## Work instruction
Please copy out the entries below exactly, beginning with the line that contains "que el validador" and ending with the line that contains "campos que contienen", and include nothing outside that span.

Records from a collection
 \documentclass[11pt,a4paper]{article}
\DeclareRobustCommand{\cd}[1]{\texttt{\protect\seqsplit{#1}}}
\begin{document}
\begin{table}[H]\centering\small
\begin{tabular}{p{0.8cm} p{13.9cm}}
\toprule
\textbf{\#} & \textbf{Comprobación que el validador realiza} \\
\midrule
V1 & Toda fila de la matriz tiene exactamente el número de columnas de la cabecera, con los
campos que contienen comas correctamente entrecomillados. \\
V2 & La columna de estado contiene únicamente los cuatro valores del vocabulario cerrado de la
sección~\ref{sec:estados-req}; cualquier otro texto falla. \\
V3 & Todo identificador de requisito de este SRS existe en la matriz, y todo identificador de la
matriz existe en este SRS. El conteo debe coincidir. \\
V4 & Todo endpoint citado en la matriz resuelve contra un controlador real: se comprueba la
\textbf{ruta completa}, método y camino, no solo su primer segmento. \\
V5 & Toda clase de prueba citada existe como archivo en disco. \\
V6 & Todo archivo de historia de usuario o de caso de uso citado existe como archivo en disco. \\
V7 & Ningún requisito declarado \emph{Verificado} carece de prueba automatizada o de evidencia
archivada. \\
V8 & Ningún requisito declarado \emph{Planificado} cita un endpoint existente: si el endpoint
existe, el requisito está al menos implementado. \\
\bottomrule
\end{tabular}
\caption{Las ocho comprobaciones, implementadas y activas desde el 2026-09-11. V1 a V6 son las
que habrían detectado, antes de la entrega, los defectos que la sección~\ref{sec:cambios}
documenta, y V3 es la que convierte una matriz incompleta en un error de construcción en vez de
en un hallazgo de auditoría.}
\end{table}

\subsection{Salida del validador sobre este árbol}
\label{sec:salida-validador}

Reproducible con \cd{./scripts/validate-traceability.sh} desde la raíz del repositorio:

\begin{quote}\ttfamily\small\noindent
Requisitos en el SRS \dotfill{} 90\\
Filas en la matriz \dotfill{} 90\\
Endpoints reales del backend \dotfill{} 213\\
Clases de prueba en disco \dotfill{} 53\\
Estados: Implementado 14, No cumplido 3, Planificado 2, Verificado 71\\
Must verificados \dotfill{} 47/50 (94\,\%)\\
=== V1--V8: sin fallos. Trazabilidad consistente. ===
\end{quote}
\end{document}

## Answer below
\textbf{\#} & \textbf{Comprobación que el validador realiza} \\
\midrule
V1 & Toda fila de la matriz tiene exactamente el número de columnas de la cabecera, con los
campos que contienen comas correctamente entrecomillados. \\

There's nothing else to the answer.